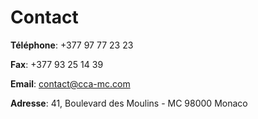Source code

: # Contact

**Téléphone**: +377 97 77 23 23

**Fax**: +377 93 25 14 39

**Email**: contact@cca-mc.com

**Adresse**: 41, Boulevard des Moulins - MC 98000 Monaco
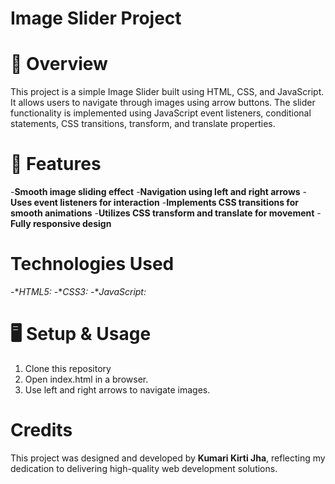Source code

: # Image Slider Project

# 📌 Overview

This project is a simple Image Slider built using HTML, CSS, and JavaScript. It allows users to navigate through images using arrow buttons. The slider functionality is implemented using JavaScript event listeners, conditional statements, CSS transitions, transform, and translate properties.

# 🚀 Features

-**Smooth image sliding effect**
-**Navigation using left and right arrows**
-**Uses event listeners for interaction**
-**Implements CSS transitions for smooth animations**
-**Utilizes CSS transform and translate for movement**
-**Fully responsive design**

# Technologies Used

-**HTML5:* 
-**CSS3:*
-**JavaScript:* 

# 🖥️ Setup & Usage

1. Clone this repository
2. Open index.html in a browser.
3. Use left and right arrows to navigate images.

# Credits

This project was designed and developed by **Kumari Kirti Jha**, reflecting my dedication to delivering high-quality web development solutions.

※ ※ ※

Your task -
In the records above, locate every line with the string "JavaScript" and copy it.

Exercise solution -
This project is a simple Image Slider built using HTML, CSS, and JavaScript. It allows users to navigate through images using arrow buttons. The slider functionality is implemented using JavaScript event listeners, conditional statements, CSS transitions, transform, and translate properties.
-**JavaScript:* 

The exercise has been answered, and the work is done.